I keep saying, like for 5 years now, that I'm going to start doing yoga. But then every place I want to take a class doesn't have a beginners class at a time I can go, and it's too far, or it's too cold out, and it's expensive, and blah blah blah. So finally I broke down and bought a book with a CD and flashcards to try it at home. I actually looked at DVDs, but seriously? So many of them looked so cheesy just from the cover photos that I figured I'd just find them annoying.

The actual book/CD I finally chose was "yin" yoga, which is a very slow discipline. You hold each pose for 5 whole minutes, which works, supposedly, on your connective tissue. Which makes perfect sense to me, because that's the whole principle behind the myofascial work I learned in school: when you want to change the fascia, you're working very slowly and not forcing anything. You're hanging out and waiting for the tissue to change beneath your hands, as the fascia "melts" and loosens. A subset of my classmates hated that class, because they were too impatient/aggressive/inattentive/easily bored to just hang out and wait for the change. I loved it. So, temperamentally, I figured the yin yoga would work for me. I also know I have some fascial restriction in a spiral pattern from my left neck/shoulder down to my right hip, so I figured working on that couldn't hurt.

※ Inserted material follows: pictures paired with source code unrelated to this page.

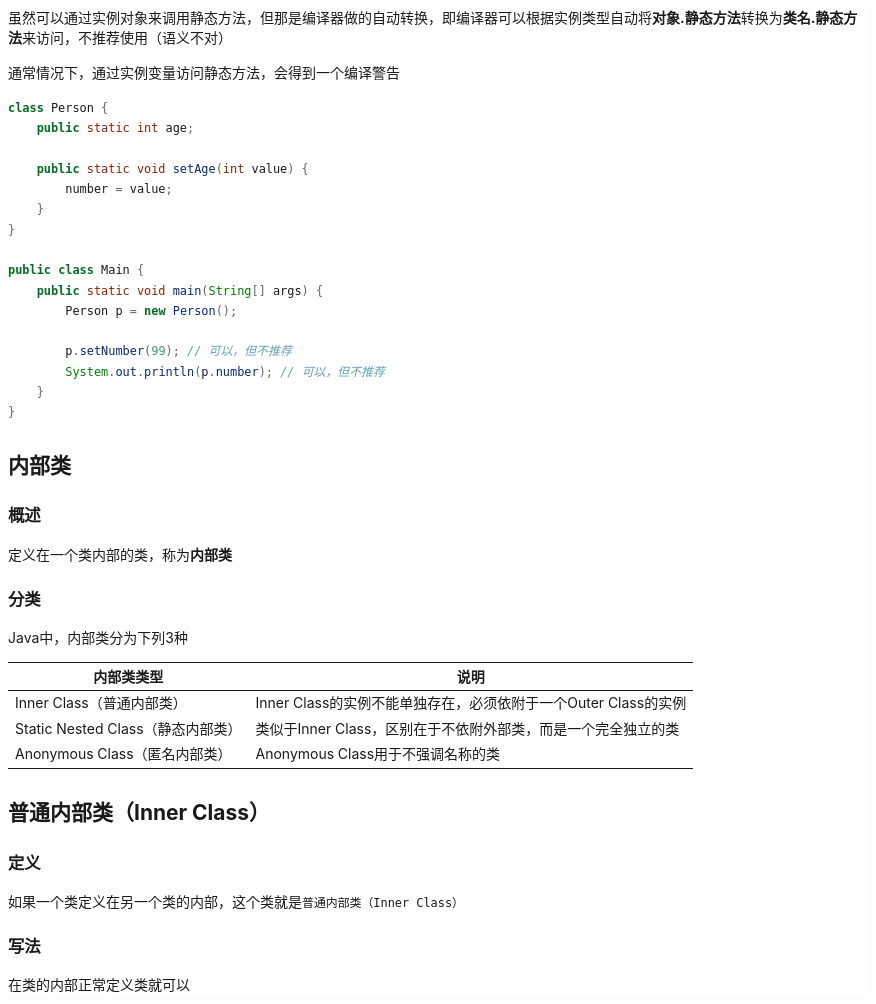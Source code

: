 虽然可以通过实例对象来调用静态方法，但那是编译器做的自动转换，即编译器可以根据实例类型自动将**对象.静态方法**转换为**类名.静态方法**来访问，不推荐使用（语义不对）

通常情况下，通过实例变量访问静态方法，会得到一个编译警告

```java
class Person {
    public static int age;

    public static void setAge(int value) {
        number = value;
    }
}

public class Main {
    public static void main(String[] args) {
        Person p = new Person();
        
        p.setNumber(99); // 可以，但不推荐
        System.out.println(p.number); // 可以，但不推荐
    }
}
```



## 内部类

### 概述

定义在一个类内部的类，称为**内部类**

### 分类

Java中，内部类分为下列3种

| 内部类类型                        | 说明                                                         |
| --------------------------------- | ------------------------------------------------------------ |
| Inner Class（普通内部类）         | Inner Class的实例不能单独存在，必须依附于一个Outer Class的实例 |
| Static Nested Class（静态内部类） | 类似于Inner Class，区别在于不依附外部类，而是一个完全独立的类 |
| Anonymous Class（匿名内部类）     | Anonymous Class用于不强调名称的类                            |



## 普通内部类（Inner Class）

### 定义

如果一个类定义在另一个类的内部，这个类就是`普通内部类（Inner Class）`

### 写法

在类的内部正常定义类就可以
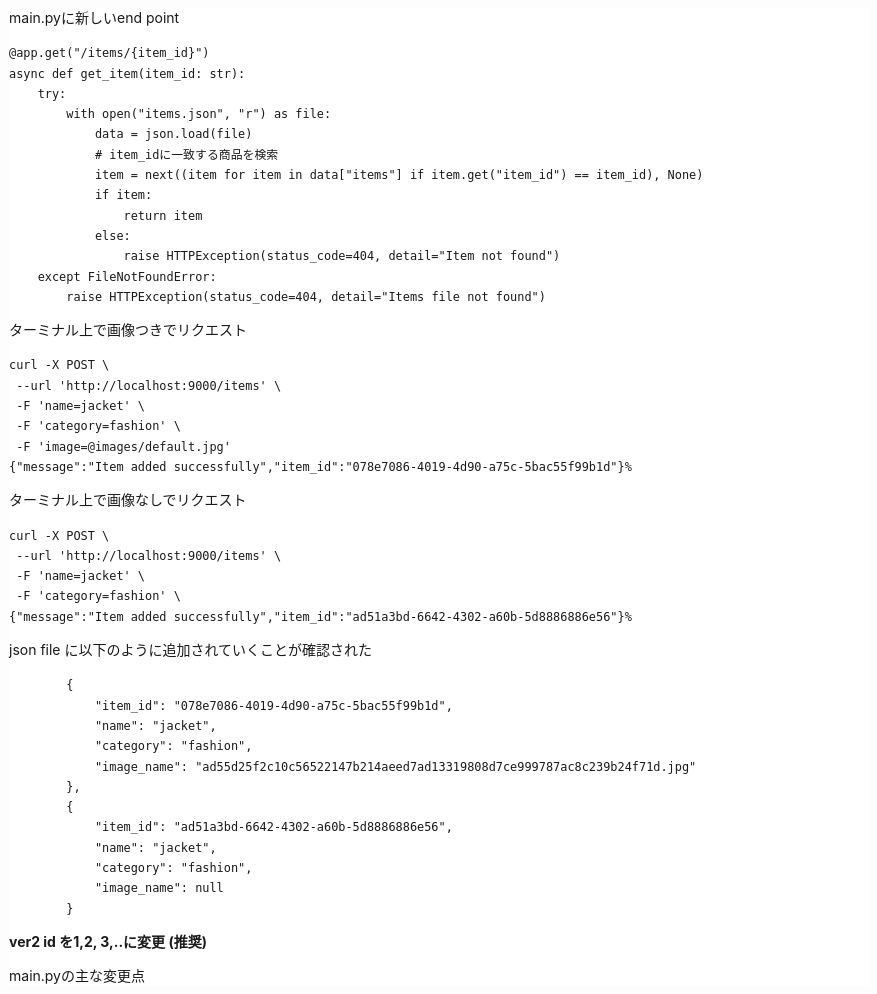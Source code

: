 main.pyに新しいend point
```
@app.get("/items/{item_id}")
async def get_item(item_id: str):
    try:
        with open("items.json", "r") as file:
            data = json.load(file)
            # item_idに一致する商品を検索
            item = next((item for item in data["items"] if item.get("item_id") == item_id), None)
            if item:
                return item
            else:
                raise HTTPException(status_code=404, detail="Item not found")
    except FileNotFoundError:
        raise HTTPException(status_code=404, detail="Items file not found")
```

ターミナル上で画像つきでリクエスト
```
curl -X POST \
 --url 'http://localhost:9000/items' \
 -F 'name=jacket' \
 -F 'category=fashion' \
 -F 'image=@images/default.jpg'
{"message":"Item added successfully","item_id":"078e7086-4019-4d90-a75c-5bac55f99b1d"}%      
```
ターミナル上で画像なしでリクエスト
```
curl -X POST \
 --url 'http://localhost:9000/items' \
 -F 'name=jacket' \
 -F 'category=fashion' \                         
{"message":"Item added successfully","item_id":"ad51a3bd-6642-4302-a60b-5d8886886e56"}%
```
json file に以下のように追加されていくことが確認された
```
        {
            "item_id": "078e7086-4019-4d90-a75c-5bac55f99b1d",
            "name": "jacket",
            "category": "fashion",
            "image_name": "ad55d25f2c10c56522147b214aeed7ad13319808d7ce999787ac8c239b24f71d.jpg"
        },
        {
            "item_id": "ad51a3bd-6642-4302-a60b-5d8886886e56",
            "name": "jacket",
            "category": "fashion",
            "image_name": null
        }
```

**ver2 id を1,2, 3,..に変更 (推奨)**

main.pyの主な変更点
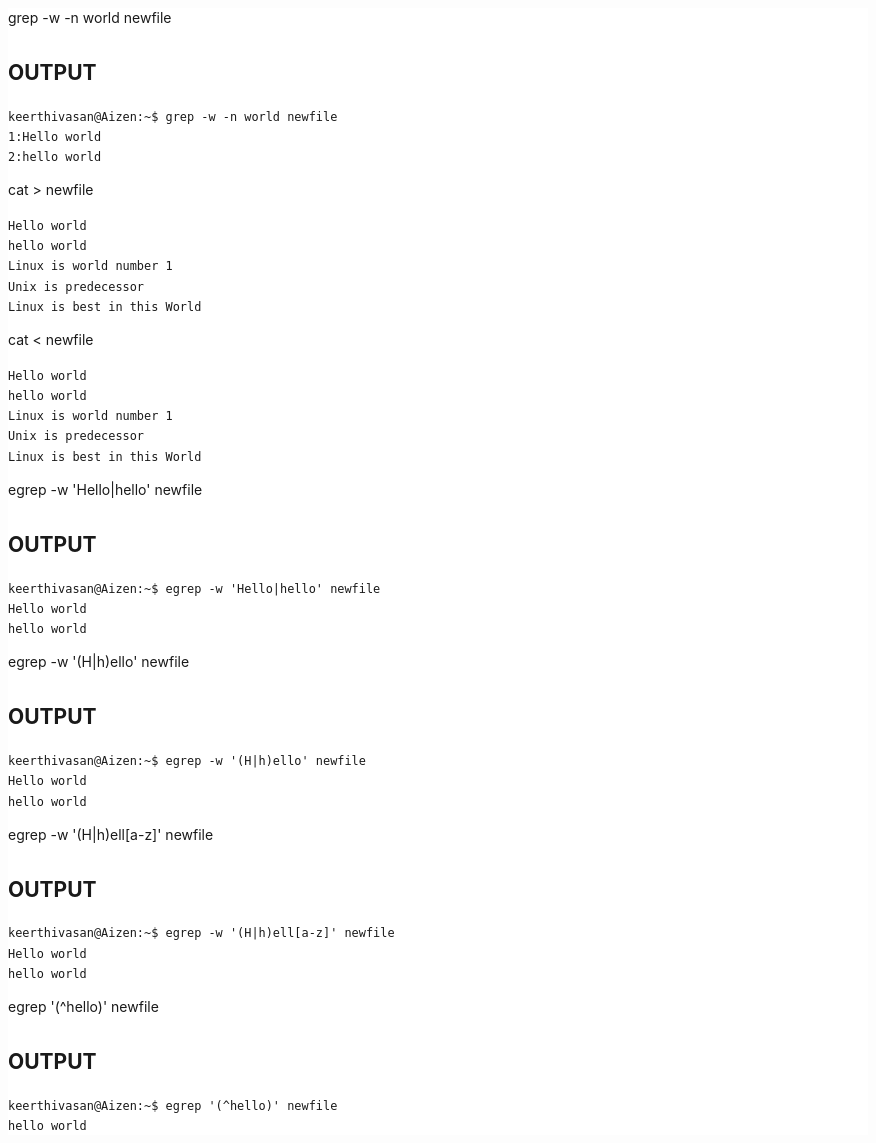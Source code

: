 grep -w -n world newfile   
## OUTPUT
```
keerthivasan@Aizen:~$ grep -w -n world newfile
1:Hello world
2:hello world
```

cat > newfile 
```
Hello world
hello world
Linux is world number 1
Unix is predecessor
Linux is best in this World
```

cat < newfile
```
Hello world
hello world
Linux is world number 1
Unix is predecessor
Linux is best in this World
 ```

egrep -w 'Hello|hello' newfile 
## OUTPUT
```
keerthivasan@Aizen:~$ egrep -w 'Hello|hello' newfile
Hello world
hello world
```

egrep -w '(H|h)ello' newfile 
## OUTPUT
```
keerthivasan@Aizen:~$ egrep -w '(H|h)ello' newfile
Hello world
hello world
```

egrep -w '(H|h)ell[a-z]' newfile 
## OUTPUT
```
keerthivasan@Aizen:~$ egrep -w '(H|h)ell[a-z]' newfile
Hello world
hello world
```

egrep '(^hello)' newfile 
## OUTPUT
```
keerthivasan@Aizen:~$ egrep '(^hello)' newfile
hello world
```
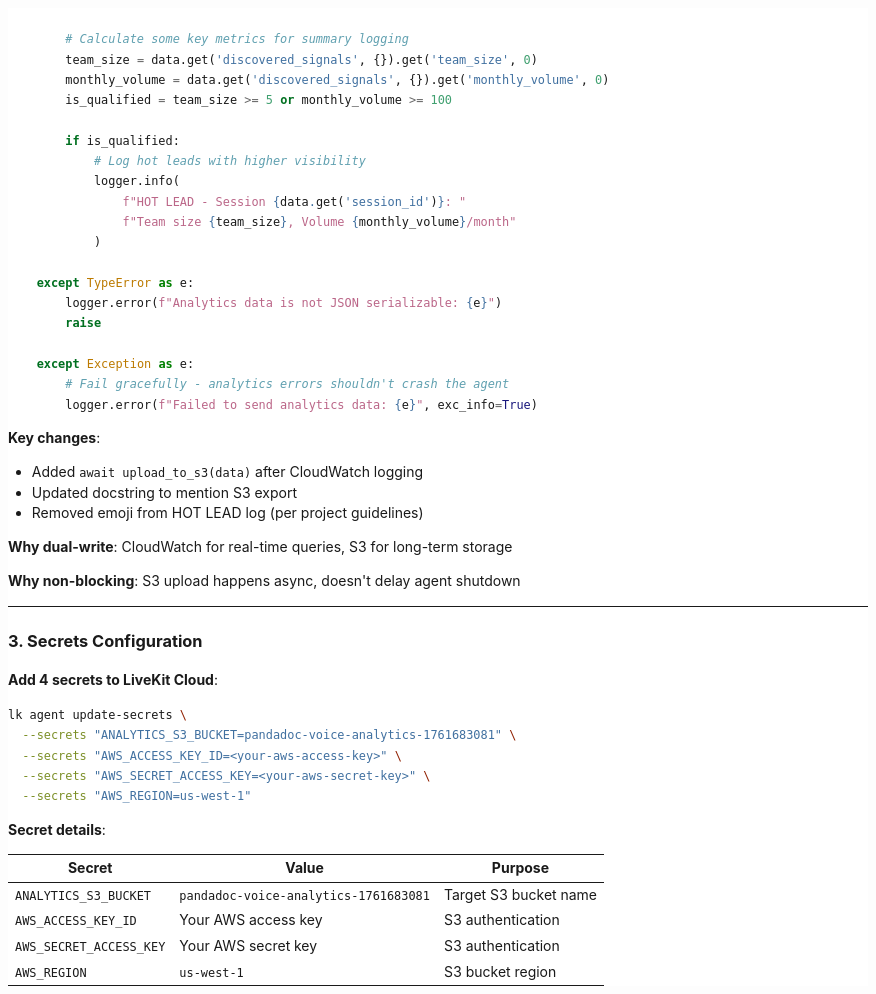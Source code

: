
 ```python

        # Calculate some key metrics for summary logging
        team_size = data.get('discovered_signals', {}).get('team_size', 0)
        monthly_volume = data.get('discovered_signals', {}).get('monthly_volume', 0)
        is_qualified = team_size >= 5 or monthly_volume >= 100

        if is_qualified:
            # Log hot leads with higher visibility
            logger.info(
                f"HOT LEAD - Session {data.get('session_id')}: "
                f"Team size {team_size}, Volume {monthly_volume}/month"
            )

    except TypeError as e:
        logger.error(f"Analytics data is not JSON serializable: {e}")
        raise

    except Exception as e:
        # Fail gracefully - analytics errors shouldn't crash the agent
        logger.error(f"Failed to send analytics data: {e}", exc_info=True)
```

**Key changes**:
- Added `await upload_to_s3(data)` after CloudWatch logging
- Updated docstring to mention S3 export
- Removed emoji from HOT LEAD log (per project guidelines)

**Why dual-write**: CloudWatch for real-time queries, S3 for long-term storage

**Why non-blocking**: S3 upload happens async, doesn't delay agent shutdown

---

### 3. Secrets Configuration

**Add 4 secrets to LiveKit Cloud**:

```bash
lk agent update-secrets \
  --secrets "ANALYTICS_S3_BUCKET=pandadoc-voice-analytics-1761683081" \
  --secrets "AWS_ACCESS_KEY_ID=<your-aws-access-key>" \
  --secrets "AWS_SECRET_ACCESS_KEY=<your-aws-secret-key>" \
  --secrets "AWS_REGION=us-west-1"
```

**Secret details**:

| Secret | Value | Purpose |
|--------|-------|---------|
| `ANALYTICS_S3_BUCKET` | `pandadoc-voice-analytics-1761683081` | Target S3 bucket name |
| `AWS_ACCESS_KEY_ID` | Your AWS access key | S3 authentication |
| `AWS_SECRET_ACCESS_KEY` | Your AWS secret key | S3 authentication |
| `AWS_REGION` | `us-west-1` | S3 bucket region |
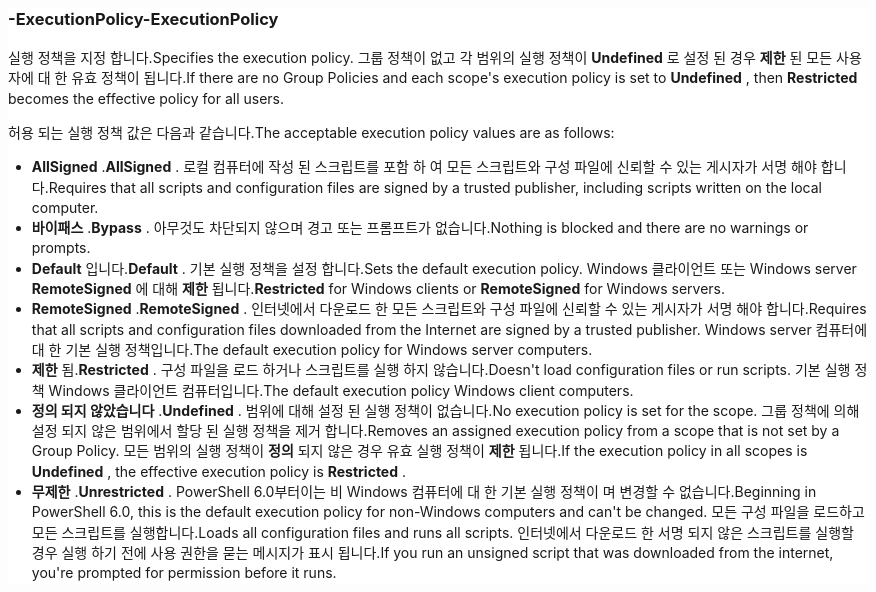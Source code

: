 ### <span data-ttu-id="34e05-177">-ExecutionPolicy</span><span class="sxs-lookup"><span data-stu-id="34e05-177">-ExecutionPolicy</span></span>

<span data-ttu-id="34e05-178">실행 정책을 지정 합니다.</span><span class="sxs-lookup"><span data-stu-id="34e05-178">Specifies the execution policy.</span></span> <span data-ttu-id="34e05-179">그룹 정책이 없고 각 범위의 실행 정책이 **Undefined** 로 설정 된 경우 **제한** 된 모든 사용자에 대 한 유효 정책이 됩니다.</span><span class="sxs-lookup"><span data-stu-id="34e05-179">If there are no Group Policies and each scope's execution policy is set to **Undefined** , then **Restricted** becomes the effective policy for all users.</span></span>

<span data-ttu-id="34e05-180">허용 되는 실행 정책 값은 다음과 같습니다.</span><span class="sxs-lookup"><span data-stu-id="34e05-180">The acceptable execution policy values are as follows:</span></span>

- <span data-ttu-id="34e05-181">**AllSigned** .</span><span class="sxs-lookup"><span data-stu-id="34e05-181">**AllSigned** .</span></span> <span data-ttu-id="34e05-182">로컬 컴퓨터에 작성 된 스크립트를 포함 하 여 모든 스크립트와 구성 파일에 신뢰할 수 있는 게시자가 서명 해야 합니다.</span><span class="sxs-lookup"><span data-stu-id="34e05-182">Requires that all scripts and configuration files are signed by a trusted publisher, including scripts written on the local computer.</span></span>
- <span data-ttu-id="34e05-183">**바이패스** .</span><span class="sxs-lookup"><span data-stu-id="34e05-183">**Bypass** .</span></span> <span data-ttu-id="34e05-184">아무것도 차단되지 않으며 경고 또는 프롬프트가 없습니다.</span><span class="sxs-lookup"><span data-stu-id="34e05-184">Nothing is blocked and there are no warnings or prompts.</span></span>
- <span data-ttu-id="34e05-185">**Default** 입니다.</span><span class="sxs-lookup"><span data-stu-id="34e05-185">**Default** .</span></span> <span data-ttu-id="34e05-186">기본 실행 정책을 설정 합니다.</span><span class="sxs-lookup"><span data-stu-id="34e05-186">Sets the default execution policy.</span></span> <span data-ttu-id="34e05-187">Windows 클라이언트 또는 Windows server **RemoteSigned** 에 대해 **제한** 됩니다.</span><span class="sxs-lookup"><span data-stu-id="34e05-187">**Restricted** for Windows clients or **RemoteSigned** for Windows servers.</span></span>
- <span data-ttu-id="34e05-188">**RemoteSigned** .</span><span class="sxs-lookup"><span data-stu-id="34e05-188">**RemoteSigned** .</span></span> <span data-ttu-id="34e05-189">인터넷에서 다운로드 한 모든 스크립트와 구성 파일에 신뢰할 수 있는 게시자가 서명 해야 합니다.</span><span class="sxs-lookup"><span data-stu-id="34e05-189">Requires that all scripts and configuration files downloaded from the Internet are signed by a trusted publisher.</span></span> <span data-ttu-id="34e05-190">Windows server 컴퓨터에 대 한 기본 실행 정책입니다.</span><span class="sxs-lookup"><span data-stu-id="34e05-190">The default execution policy for Windows server computers.</span></span>
- <span data-ttu-id="34e05-191">**제한** 됨.</span><span class="sxs-lookup"><span data-stu-id="34e05-191">**Restricted** .</span></span> <span data-ttu-id="34e05-192">구성 파일을 로드 하거나 스크립트를 실행 하지 않습니다.</span><span class="sxs-lookup"><span data-stu-id="34e05-192">Doesn't load configuration files or run scripts.</span></span> <span data-ttu-id="34e05-193">기본 실행 정책 Windows 클라이언트 컴퓨터입니다.</span><span class="sxs-lookup"><span data-stu-id="34e05-193">The default execution policy Windows client computers.</span></span>
- <span data-ttu-id="34e05-194">**정의 되지 않았습니다** .</span><span class="sxs-lookup"><span data-stu-id="34e05-194">**Undefined** .</span></span> <span data-ttu-id="34e05-195">범위에 대해 설정 된 실행 정책이 없습니다.</span><span class="sxs-lookup"><span data-stu-id="34e05-195">No execution policy is set for the scope.</span></span> <span data-ttu-id="34e05-196">그룹 정책에 의해 설정 되지 않은 범위에서 할당 된 실행 정책을 제거 합니다.</span><span class="sxs-lookup"><span data-stu-id="34e05-196">Removes an assigned execution policy from a scope that is not set by a Group Policy.</span></span> <span data-ttu-id="34e05-197">모든 범위의 실행 정책이 **정의** 되지 않은 경우 유효 실행 정책이 **제한** 됩니다.</span><span class="sxs-lookup"><span data-stu-id="34e05-197">If the execution policy in all scopes is **Undefined** , the effective execution policy is **Restricted** .</span></span>
- <span data-ttu-id="34e05-198">**무제한** .</span><span class="sxs-lookup"><span data-stu-id="34e05-198">**Unrestricted** .</span></span> <span data-ttu-id="34e05-199">PowerShell 6.0부터이는 비 Windows 컴퓨터에 대 한 기본 실행 정책이 며 변경할 수 없습니다.</span><span class="sxs-lookup"><span data-stu-id="34e05-199">Beginning in PowerShell 6.0, this is the default execution policy for non-Windows computers and can't be changed.</span></span> <span data-ttu-id="34e05-200">모든 구성 파일을 로드하고 모든 스크립트를 실행합니다.</span><span class="sxs-lookup"><span data-stu-id="34e05-200">Loads all configuration files and runs all scripts.</span></span> <span data-ttu-id="34e05-201">인터넷에서 다운로드 한 서명 되지 않은 스크립트를 실행할 경우 실행 하기 전에 사용 권한을 묻는 메시지가 표시 됩니다.</span><span class="sxs-lookup"><span data-stu-id="34e05-201">If you run an unsigned script that was downloaded from the internet, you're prompted for permission before it runs.</span></span>
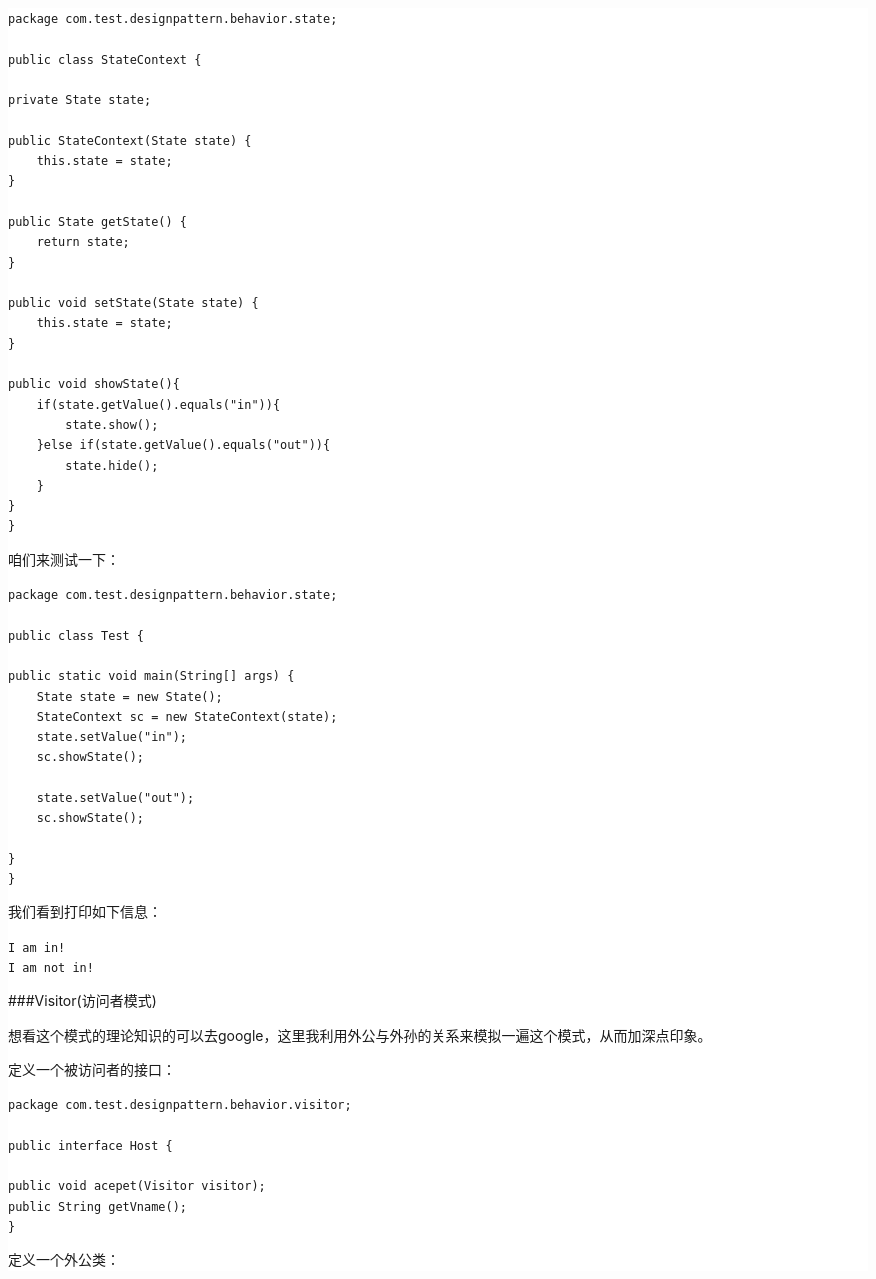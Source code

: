     package com.test.designpattern.behavior.state;

    public class StateContext {

	private State state;

	public StateContext(State state) {
		this.state = state;
	}

	public State getState() {
		return state;
	}

	public void setState(State state) {
		this.state = state;
	}
	
	public void showState(){
		if(state.getValue().equals("in")){
			state.show();
		}else if(state.getValue().equals("out")){
			state.hide();
		}
	}
    }
咱们来测试一下：

    package com.test.designpattern.behavior.state;

    public class Test {

	public static void main(String[] args) {
		State state = new State();
		StateContext sc = new StateContext(state);
		state.setValue("in");
		sc.showState();
		
		state.setValue("out");
		sc.showState();
		
	}
    }
我们看到打印如下信息：

    I am in!
    I am not in!

###Visitor(访问者模式)

想看这个模式的理论知识的可以去google，这里我利用外公与外孙的关系来模拟一遍这个模式，从而加深点印象。

定义一个被访问者的接口：

    package com.test.designpattern.behavior.visitor;

    public interface Host {

	public void acepet(Visitor visitor);
	public String getVname();
    }
定义一个外公类：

Well, basically, all the poses in the book/CD are focusing on your hips, low back, sacral, pelvic area, and particularly opening the psoas, so the fascia in my shoulder is shit out of luck. But I did it for the first time yesterday and, man, did I feel good afterward. If not necessarily during, when there were moments of "you want me to do what?" But even this morning, walking down the stairs, I could feel how open my hips and pelvic area were. It was like I'd gotten a massage yesterday. Cool stuff.

I have to tell you though, the instructor/writer is all about the Eastern medicine and the chakras, and in between the Western medicine explanations of what you're stretching, he says things like, "opening your first and second chakras will help you to better accept pleasure and pain." Alrighty then. Just another reason to plow on, huh?

xoxo

Monday, December 3, 2007

in the interest of full disclosure

I screwed up my resolution and didn't exercise on Saturday. Just because I went out to see Beowulf in IMAX directly from work. That was more important than the state of my fat ass, right? Right? I mean, Neil Gaiman, c'mon.

Okay, enough of the lame excuses, and onto movie reviewage. I give it two thumbs up. I thought the beginning was somewhat slow, but the last 2/3rds picked up appreciably. And it's probably worth bothering to see in 3-D, if that's an option for you, if for the dragon fight alone. My inner 14-year-old boy was sated, 'k?